I'd like to know why log (x^2)*(y^3); is 2*log x + 3*log y, and not; 6(log x + log y).

log (x^2)*(y^3) = 2*log x*(y^3)

2*3*log x*y

6*(log x + log y)

I suppose I'm asking about the order in which I am supposed to conduct operations with logarithms. I know this process is wrong but I can not justify my wrongness and the book I am working from does not elaborate much on logarithms.

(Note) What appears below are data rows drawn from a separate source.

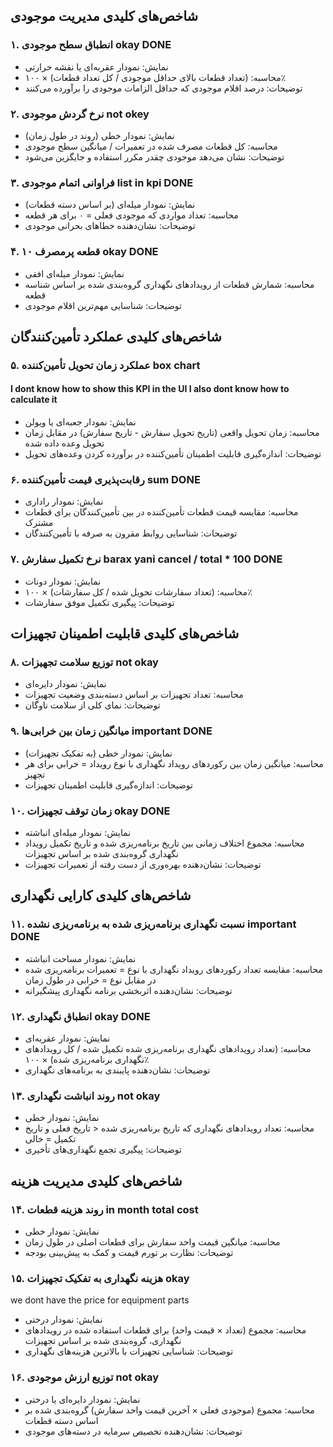 ## شاخص‌های کلیدی مدیریت موجودی

### ۱. انطباق سطح موجودی okay DONE    
- نمایش: نمودار عقربه‌ای یا نقشه حرارتی
- محاسبه: (تعداد قطعات بالای حداقل موجودی / کل تعداد قطعات) × ۱۰۰٪
- توضیحات: درصد اقلام موجودی که حداقل الزامات موجودی را برآورده می‌کنند

### ۲. نرخ گردش موجودی not okey
- نمایش: نمودار خطی (روند در طول زمان)
- محاسبه: کل قطعات مصرف شده در تعمیرات / میانگین سطح موجودی
- توضیحات: نشان می‌دهد موجودی چقدر مکرر استفاده و جایگزین می‌شود

### ۳. فراوانی اتمام موجودی list in kpi DONE
- نمایش: نمودار میله‌ای (بر اساس دسته قطعات)
- محاسبه: تعداد مواردی که موجودی فعلی = ۰ برای هر قطعه
- توضیحات: نشان‌دهنده خطاهای بحرانی موجودی

### ۴. ۱۰ قطعه پرمصرف okay DONE
- نمایش: نمودار میله‌ای افقی
- محاسبه: شمارش قطعات از رویدادهای نگهداری گروه‌بندی شده بر اساس شناسه قطعه
- توضیحات: شناسایی مهم‌ترین اقلام موجودی

## شاخص‌های کلیدی عملکرد تأمین‌کنندگان

### ۵. عملکرد زمان تحویل تأمین‌کننده box chart 
####  I dont know how to show this KPI in the UI I also dont know how to calculate it
- نمایش: نمودار جعبه‌ای یا ویولن
- محاسبه: زمان تحویل واقعی (تاریخ تحویل سفارش - تاریخ سفارش) در مقابل زمان تحویل وعده داده شده
- توضیحات: اندازه‌گیری قابلیت اطمینان تأمین‌کننده در برآورده کردن وعده‌های تحویل

### ۶. رقابت‌پذیری قیمت تأمین‌کننده sum DONE
- نمایش: نمودار راداری
- محاسبه: مقایسه قیمت قطعات تأمین‌کننده در بین تأمین‌کنندگان برای قطعات مشترک
- توضیحات: شناسایی روابط مقرون به صرفه با تأمین‌کنندگان

### ۷. نرخ تکمیل سفارش barax yani cancel / total * 100 DONE
- نمایش: نمودار دونات
- محاسبه: (تعداد سفارشات تحویل شده / کل سفارشات) × ۱۰۰٪
- توضیحات: پیگیری تکمیل موفق سفارشات

## شاخص‌های کلیدی قابلیت اطمینان تجهیزات

### ۸. توزیع سلامت تجهیزات not okay 
- نمایش: نمودار دایره‌ای
- محاسبه: تعداد تجهیزات بر اساس دسته‌بندی وضعیت تجهیزات
- توضیحات: نمای کلی از سلامت ناوگان

### ۹. میانگین زمان بین خرابی‌ها important DONE
- نمایش: نمودار خطی (به تفکیک تجهیزات)
- محاسبه: میانگین زمان بین رکوردهای رویداد نگهداری با نوع رویداد = خرابی برای هر تجهیز
- توضیحات: اندازه‌گیری قابلیت اطمینان تجهیزات

### ۱۰. زمان توقف تجهیزات okay DONE
- نمایش: نمودار میله‌ای انباشته
- محاسبه: مجموع اختلاف زمانی بین تاریخ برنامه‌ریزی شده و تاریخ تکمیل رویداد نگهداری گروه‌بندی شده بر اساس تجهیزات
- توضیحات: نشان‌دهنده بهره‌وری از دست رفته از تعمیرات تجهیزات

## شاخص‌های کلیدی کارایی نگهداری

### ۱۱. نسبت نگهداری برنامه‌ریزی شده به برنامه‌ریزی نشده important  DONE
- نمایش: نمودار مساحت انباشته
- محاسبه: مقایسه تعداد رکوردهای رویداد نگهداری با نوع = تعمیرات برنامه‌ریزی شده در مقابل نوع = خرابی در طول زمان
- توضیحات: نشان‌دهنده اثربخشی برنامه نگهداری پیشگیرانه

### ۱۲. انطباق نگهداری okay DONE
- نمایش: نمودار عقربه‌ای
- محاسبه: (تعداد رویدادهای نگهداری برنامه‌ریزی شده تکمیل شده / کل رویدادهای نگهداری برنامه‌ریزی شده) × ۱۰۰٪
- توضیحات: نشان‌دهنده پایبندی به برنامه‌های نگهداری

### ۱۳. روند انباشت نگهداری not okay
- نمایش: نمودار خطی
- محاسبه: تعداد رویدادهای نگهداری که تاریخ برنامه‌ریزی شده < تاریخ فعلی و تاریخ تکمیل = خالی
- توضیحات: پیگیری تجمع نگهداری‌های تأخیری

## شاخص‌های کلیدی مدیریت هزینه

### ۱۴. روند هزینه قطعات in month total cost 
- نمایش: نمودار خطی
- محاسبه: میانگین قیمت واحد سفارش برای قطعات اصلی در طول زمان
- توضیحات: نظارت بر تورم قیمت و کمک به پیش‌بینی بودجه

### ۱۵. هزینه نگهداری به تفکیک تجهیزات okay
we dont have the price for equipment parts
- نمایش: نمودار درختی
- محاسبه: مجموع (تعداد × قیمت واحد) برای قطعات استفاده شده در رویدادهای نگهداری، گروه‌بندی شده بر اساس تجهیزات
- توضیحات: شناسایی تجهیزات با بالاترین هزینه‌های نگهداری

### ۱۶. توزیع ارزش موجودی not okay
- نمایش: نمودار دایره‌ای یا درختی
- محاسبه: مجموع (موجودی فعلی × آخرین قیمت واحد سفارش) گروه‌بندی شده بر اساس دسته قطعات
- توضیحات: نشان‌دهنده تخصیص سرمایه در دسته‌های موجودی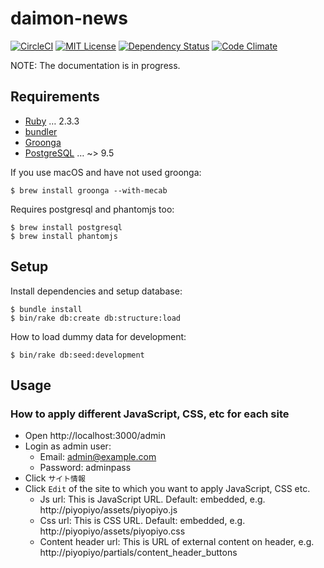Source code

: # daimon-news
[![CircleCI](https://circleci.com/gh/bm-sms/daimon-news.svg?style=svg)](https://circleci.com/gh/bm-sms/daimon-news)
[![MIT License](https://img.shields.io/badge/license-MIT-blue.svg)](LICENSE.txt)
[![Dependency Status](https://gemnasium.com/badges/github.com/bm-sms/daimon-news.svg)](https://gemnasium.com/github.com/bm-sms/daimon-news)
[![Code Climate](https://codeclimate.com/github/bm-sms/daimon-news/badges/gpa.svg)](https://codeclimate.com/github/bm-sms/daimon-news)

NOTE: The documentation is in progress.

## Requirements

* [Ruby](https://www.ruby-lang.org) … 2.3.3
* [bundler](http://bundler.io/)
* [Groonga](http://groonga.org/)
* [PostgreSQL](https://www.postgresql.org/) … ~> 9.5

If you use macOS and have not used groonga:

    $ brew install groonga --with-mecab

Requires postgresql and phantomjs too:

    $ brew install postgresql
    $ brew install phantomjs

## Setup

Install dependencies and setup database:

    $ bundle install
    $ bin/rake db:create db:structure:load

How to load dummy data for development:

    $ bin/rake db:seed:development

## Usage

### How to apply different JavaScript, CSS, etc for each site

* Open http://localhost:3000/admin
* Login as admin user:
    * Email: admin@example.com
    * Password: adminpass
* Click `サイト情報`
* Click `Edit` of the site to which you want to apply JavaScript, CSS etc.
    * Js url: This is JavaScript URL. Default: embedded, e.g. http://piyopiyo/assets/piyopiyo.js
    * Css url: This is CSS URL. Default: embedded, e.g. http://piyopiyo/assets/piyopiyo.css
    * Content header url: This is URL of external content on header, e.g. http://piyopiyo/partials/content_header_buttons
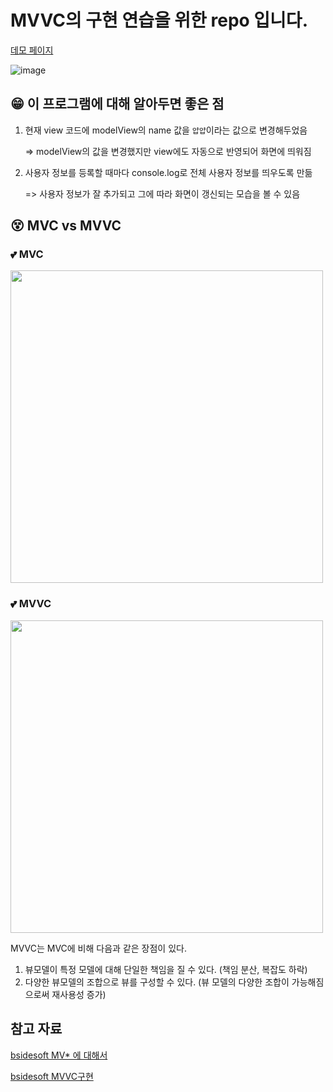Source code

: # MVVC의 구현 연습을 위한 repo 입니다.

[데모 페이지](https://0307kwon.github.io/javascript-mvvc-practice/)

![image](https://user-images.githubusercontent.com/48755175/114265528-3a29f980-9a2c-11eb-99c1-a8abaccbdb12.png)

## 😁 이 프로그램에 대해 알아두면 좋은 점

1. 현재 view 코드에 modelView의 name 값을 `얍얍`이라는 값으로 변경해두었음
  
    => modelView의 값을 변경했지만 view에도 자동으로 반영되어 화면에 띄워짐

2. 사용자 정보를 등록할 때마다 console.log로 전체 사용자 정보를 띄우도록 만듦

    => 사용자 정보가 잘 추가되고 그에 따라 화면이 갱신되는 모습을 볼 수 있음
    
    
## 😵 MVC vs MVVC

### 💕 MVC
<img width="500px" src="https://user-images.githubusercontent.com/48755175/114265236-aad01680-9a2a-11eb-98e0-9af42333eff8.png" />

### 💕 MVVC
<img width="500px" src="https://user-images.githubusercontent.com/48755175/114265249-bde2e680-9a2a-11eb-9771-b2d3401b125d.png" />

MVVC는 MVC에 비해 다음과 같은 장점이 있다.
1. 뷰모델이 특정 모델에 대해 단일한 책임을 질 수 있다. (책임 분산, 복잡도 하락)
2. 다양한 뷰모델의 조합으로 뷰를 구성할 수 있다. (뷰 모델의 다양한 조합이 가능해짐으로써 재사용성 증가)

## 참고 자료
[bsidesoft MV* 에 대해서](https://www.bsidesoft.com/5948)

[bsidesoft MVVC구현](https://www.bsidesoft.com/5964)
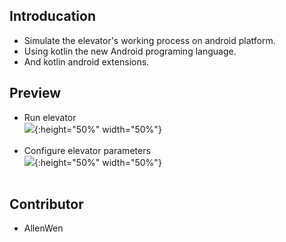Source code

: ## Introducation 
* Simulate the elevator's working process  on android platform.<br>
* Using kotlin the new Android programing language.<br>
* And kotlin android extensions.<br>
## Preview
* Run elevator<br>
![](https://github.com/AllenWen/kotlin-ElevatorSimulator/blob/master/images/20171213_153115.gif){:height="50%" width="50%"}
<br><br>
* Configure elevator parameters<br>
![](https://github.com/AllenWen/kotlin-ElevatorSimulator/blob/master/images/20171213_152923.gif){:height="50%" width="50%"}
<br><br>
## Contributor
* AllenWen
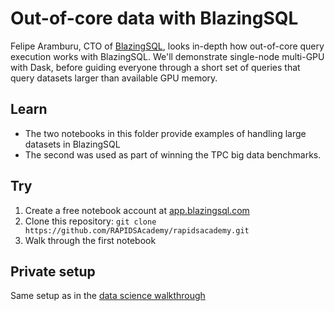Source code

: # Out-of-core data with BlazingSQL

Felipe Aramburu, CTO of [BlazingSQL](https://blazingsql.com), looks in-depth how out-of-core query execution works with BlazingSQL.
We'll demonstrate single-node multi-GPU with Dask, before guiding everyone through a short set of queries that query datasets larger than available GPU memory.


## Learn

* The two notebooks in this folder provide examples of handling large datasets in BlazingSQL
* The second was used as part of winning the TPC big data benchmarks.

## Try

1. Create a free notebook account at [app.blazingsql.com](https://app.blazingsql.com)
1. Clone this repository: `git clone https://github.com/RAPIDSAcademy/rapidsacademy.git`
1. Walk through the first notebook

## Private setup

Same setup as in the [data science walkthrough](https://github.com/RAPIDSAcademy/rapidsacademy/blob/master/tutorials/datasci/tour/setup.ipynb)
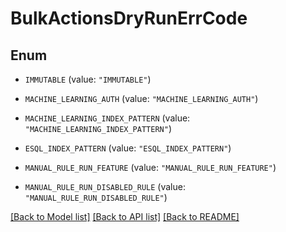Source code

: # BulkActionsDryRunErrCode

## Enum


* `IMMUTABLE` (value: `"IMMUTABLE"`)

* `MACHINE_LEARNING_AUTH` (value: `"MACHINE_LEARNING_AUTH"`)

* `MACHINE_LEARNING_INDEX_PATTERN` (value: `"MACHINE_LEARNING_INDEX_PATTERN"`)

* `ESQL_INDEX_PATTERN` (value: `"ESQL_INDEX_PATTERN"`)

* `MANUAL_RULE_RUN_FEATURE` (value: `"MANUAL_RULE_RUN_FEATURE"`)

* `MANUAL_RULE_RUN_DISABLED_RULE` (value: `"MANUAL_RULE_RUN_DISABLED_RULE"`)


[[Back to Model list]](../README.md#documentation-for-models) [[Back to API list]](../README.md#documentation-for-api-endpoints) [[Back to README]](../README.md)


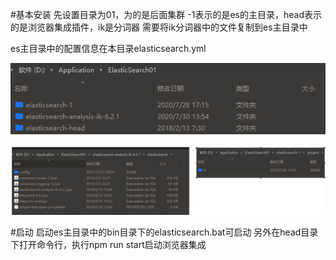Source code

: #基本安装
先设置目录为01，为的是后面集群
-1表示的是es的主目录，head表示的是浏览器集成插件，ik是分词器
需要将ik分词器中的文件复制到es主目录中

es主目录中的配置信息在本目录elasticsearch.yml

![binaryTree](../instructions/es安装路径.png "binaryTree")

![binaryTree](../instructions/ik插件.png "binaryTree")

#启动
启动es主目录中的bin目录下的elasticsearch.bat可启动
另外在head目录下打开命令行，执行npm run start启动浏览器集成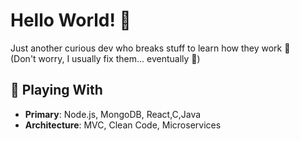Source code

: # Hello World! 👋

Just another curious dev who breaks stuff to learn how they work 🔨  
(Don't worry, I usually fix them... eventually 🤩)

## 🔧 Playing With
- **Primary**: Node.js, MongoDB, React,C,Java
- **Architecture**: MVC, Clean Code, Microservices  



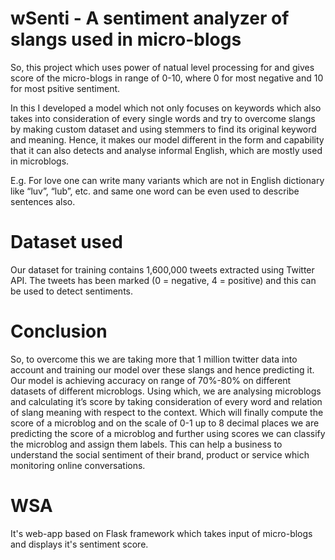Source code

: # wSenti - A sentiment analyzer of slangs used in micro-blogs



So, this project which uses power of natual level processing for and gives score of the micro-blogs in range of 0-10, where 0 for most negative and 10 for most psitive sentiment.

In this I developed a model which not only focuses on keywords which also takes into consideration of every single words and try to overcome slangs by making custom dataset and using stemmers to find its original keyword and meaning. Hence, it makes our model different in the form and capability that it can also detects and analyse informal English, which are
mostly used in microblogs.

E.g. For love one can write many variants which are not in English dictionary like “luv”, “lub”, etc. and same one word can be even used to describe sentences also.

# Dataset used

Our dataset for training contains 1,600,000 tweets extracted using Twitter API. The tweets has been marked (0 = negative, 4 = positive) and this can be used to detect sentiments.

# Conclusion

So, to overcome this we are taking more that 1 million twitter data into account and training our model over these slangs and hence predicting it. Our model is achieving accuracy on range of 70%-80% on different datasets of different microblogs. Using which, we are analysing microblogs and calculating it’s score by taking consideration of every word and relation of slang meaning with respect to the context. Which will finally compute the score of a microblog and on the scale of 0-1 up to 8 decimal places we are predicting the score of a microblog and further using scores we can classify the microblog and assign them labels. This can help a business to understand the social sentiment of their brand, product or service which monitoring online conversations.

# WSA

It's web-app based on Flask framework which takes input of micro-blogs and displays it's sentiment score.

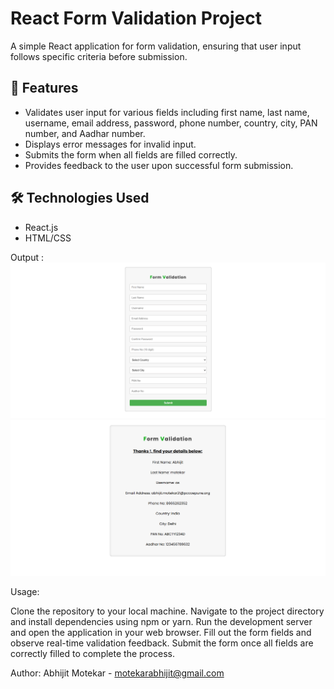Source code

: # React Form Validation Project

A simple React application for form validation, ensuring that user input follows specific criteria before submission.

## 🚀 Features

- Validates user input for various fields including first name, last name, username, email address, password, phone number, country, city, PAN number, and Aadhar number.
- Displays error messages for invalid input.
- Submits the form when all fields are filled correctly.
- Provides feedback to the user upon successful form submission.

## 🛠️ Technologies Used

- React.js
- HTML/CSS

Output :
![Signup](https://github.com/AbhijitMotekar99/Form_Validation_React/blob/main/src/result/form1.png)
![UserDetails](https://github.com/AbhijitMotekar99/Form_Validation_React/blob/main/src/result/form2.png)


Usage:

Clone the repository to your local machine.
Navigate to the project directory and install dependencies using npm or yarn.
Run the development server and open the application in your web browser.
Fill out the form fields and observe real-time validation feedback.
Submit the form once all fields are correctly filled to complete the process.


Author:
Abhijit Motekar - motekarabhijit@gmail.com
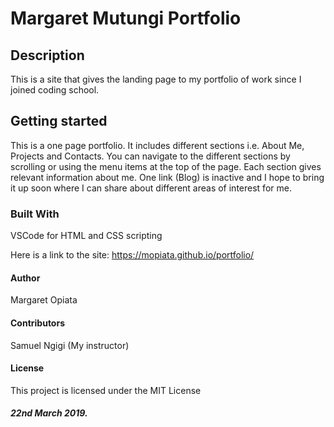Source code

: # Margaret Mutungi Portfolio

## Description
This is a site that gives the landing page to my portfolio of work since I joined coding school.

## Getting started
This is a one page portfolio. It includes different sections i.e. About Me, Projects and Contacts. You can navigate to the different sections by scrolling or using the menu items at the top of the page. Each section gives relevant information about me. One link (Blog) is inactive and I hope to bring it up soon where I can share about different areas of interest for me.

### Built With
VSCode for HTML and CSS scripting

Here is a link to the site: https://mopiata.github.io/portfolio/

#### Author
Margaret Opiata

#### Contributors
Samuel Ngigi (My instructor)

#### License
This project is licensed under the MIT License

##### 22nd March 2019.
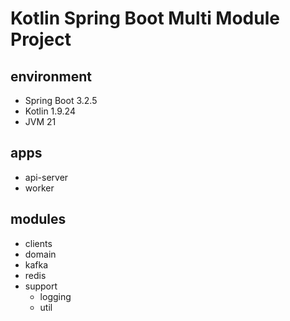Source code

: # Kotlin Spring Boot Multi Module Project

## environment
- Spring Boot 3.2.5
- Kotlin 1.9.24
- JVM 21

## apps
- api-server
- worker

## modules
- clients
- domain
- kafka
- redis
- support
  - logging
  - util

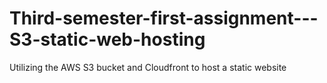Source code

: # Third-semester-first-assignment---S3-static-web-hosting
Utilizing the AWS S3 bucket and Cloudfront to host a static website

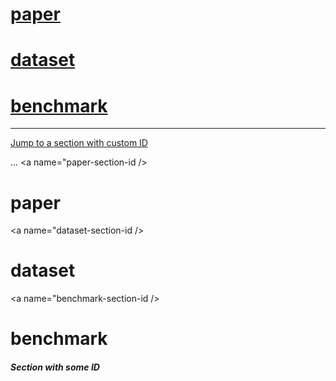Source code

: # [paper](#paper-section-id)
# [dataset](#dataset-section-id)
# [benchmark](#benchmark-section-id)
-------------------------------------
[Jump to a section with custom ID](#some-id)

...
<a name="paper-section-id />
# paper

<a name="dataset-section-id />
# dataset

<a name="benchmark-section-id />
# benchmark



<a name="some-id" />

##### Section with some ID
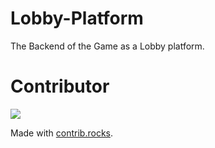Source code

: # Lobby-Platform
The Backend of the Game as a Lobby platform.

# Contributor

<a href="https://github.com/Game-as-a-Service/Lobby-Platform/graphs/contributors">
  <img src="https://contrib.rocks/image?repo=Game-as-a-Service/Lobby-Platform" />
</a>

Made with [contrib.rocks](https://contrib.rocks).
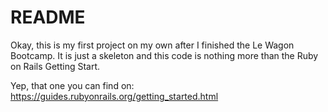 # README

Okay, this is my first project on my own after I finished the Le Wagon Bootcamp.
It is just a skeleton and this code is nothing more than the Ruby on Rails Getting Start.

Yep, that one you can find on:
https://guides.rubyonrails.org/getting_started.html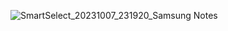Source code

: ![SmartSelect_20231007_231920_Samsung Notes](https://github.com/noljis/java-study/assets/117498827/4006f115-3b8c-46b2-9165-11fa54574206)
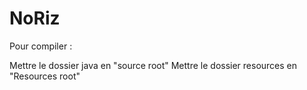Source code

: # NoRiz

Pour compiler :

Mettre le dossier java en "source root"
Mettre le dossier resources en "Resources root"
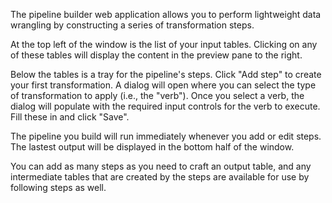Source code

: The pipeline builder web application allows you to perform lightweight data wrangling by constructing a series of transformation steps.

At the top left of the window is the list of your input tables. Clicking on any of these tables will display the content in the preview pane to the right.

Below the tables is a tray for the pipeline's steps. Click "Add step" to create your first transformation. A dialog will open where you can select the type of transformation to apply (i.e., the "verb"). Once you select a verb, the dialog will populate with the required input controls for the verb to execute. Fill these in and click "Save".

The pipeline you build will run immediately whenever you add or edit steps. The lastest output will be displayed in the bottom half of the window.

You can add as many steps as you need to craft an output table, and any intermediate tables that are created by the steps are available for use by following steps as well.
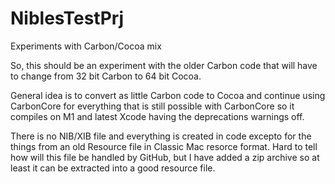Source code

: # NiblesTestPrj
Experiments with Carbon/Cocoa mix

So, this should be an experiment with the older Carbon code that will have to change from 32 bit Carbon to 64 bit Cocoa.

General idea is to convert as little Carbon code to Cocoa and continue using CarbonCore for everything that is still possible with CarbonCore so it compiles on M1 and latest Xcode having the deprecations warnings off.

There is no NIB/XIB file and everything is created in code excepto for the things from an old Resource file in Classic Mac resorce format. Hard to tell how will this file be handled by GitHub, but I have added a zip archive so at least it can be extracted into a good resource file. 
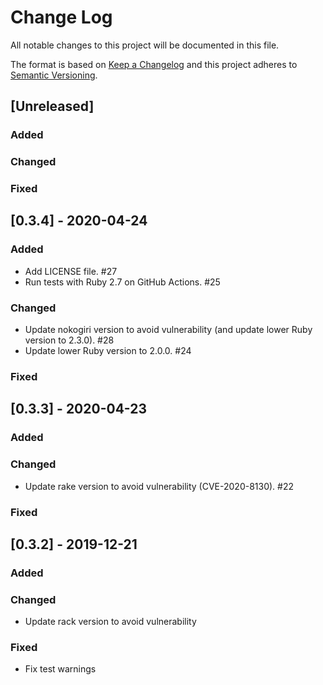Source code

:# Change Log
All notable changes to this project will be documented in this file.

The format is based on [Keep a Changelog](http://keepachangelog.com/)
and this project adheres to [Semantic Versioning](http://semver.org/).

## [Unreleased]
### Added

### Changed

### Fixed

## [0.3.4] - 2020-04-24
### Added
- Add LICENSE file. #27
- Run tests with Ruby 2.7 on GitHub Actions. #25

### Changed
- Update nokogiri version to avoid vulnerability (and update lower Ruby version to 2.3.0). #28
- Update lower Ruby version to 2.0.0. #24

### Fixed

## [0.3.3] - 2020-04-23
### Added

### Changed
- Update rake version to avoid vulnerability (CVE-2020-8130). #22

### Fixed

## [0.3.2] - 2019-12-21
### Added

### Changed
- Update rack version to avoid vulnerability

### Fixed
- Fix test warnings
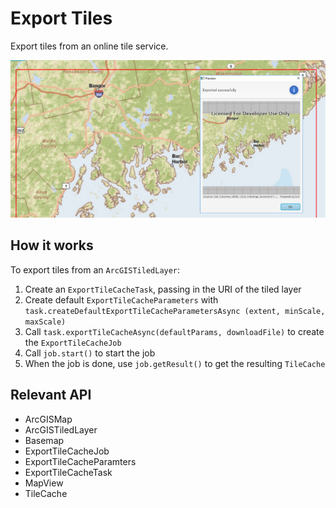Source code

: # Export Tiles

Export tiles from an online tile service.

<img src="ExportTiles.png"/>

## How it works

To export tiles from an `ArcGISTiledLayer`:

  1. Create an `ExportTileCacheTask`, passing in the URI of the tiled layer
  2. Create default `ExportTileCacheParameters` with `task.createDefaultExportTileCacheParametersAsync
  (extent, minScale, maxScale)`
  3. Call `task.exportTileCacheAsync(defaultParams, downloadFile)` to create the 
  `ExportTileCacheJob`
  4. Call `job.start()` to start the job
  5. When the job is done, use `job.getResult()` to get the resulting `TileCache`


## Relevant API


  * ArcGISMap
  * ArcGISTiledLayer
  * Basemap
  * ExportTileCacheJob
  * ExportTileCacheParamters
  * ExportTileCacheTask
  * MapView
  * TileCache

Re: Elementary Functions Logarithm question

Consider $\displaystyle \log (ab) = \log a + \log b$

and $\displaystyle \log a^b = b\log a$

threrefore

$\displaystyle \displaystyle \log (x^2y^3) = \log (x^2)+ \log (y^3) = 2\log x+ 3\log y$

Re: Elementary Functions Logarithm question

Quote:

Originally Posted by

**bkbowser** I'd like to know why log (x^2)*(y^3); is 2*log x + 3*log y, and not; 6(log x + log y).

log (x^2)*(y^3) = 2*log x*(y^3)

2*3*log x*y

6*(log x + log y)

I suppose I'm asking about the order in which I am supposed to conduct operations with logarithms. I know this process is wrong but I can not justify my wrongness and the book I am working from does not elaborate much on logarithms.

$\displaystyle x^2= x*x$, $\displaystyle y^3= y*y*y$ so $\displaystyle x^2y^3$ would be x*x*y*y*y. $\displaystyle 6(log x+ log y)= 6log(xy)=log(x^6y^6)$ and $\displaystyle x^6y^6= x*x*x*x*x*x*y*y*y*y*y*y$

Re: Elementary Functions Logarithm question

Hello, bkbowser!

You are taking liberties with Algebra . . .

Quote:

$\displaystyle \text{I'd lik\,\!e to know why }\,\log (x^2y^3) \:=\:2\log x + 3\log y$

. . $\displaystyle \text{and not }6(\log x + \log y).$

$\displaystyle \log (x^2y^3) \:=\: 2\log (xy^3)$ .This is wrong!

Suppose your answer is correct . . .

You have: .$\displaystyle 6(\log x + \log y) \;=\; 6\log(xy) \;=\;\log(xy)^6 \;=\;\log(x^6y^6) $

. . See?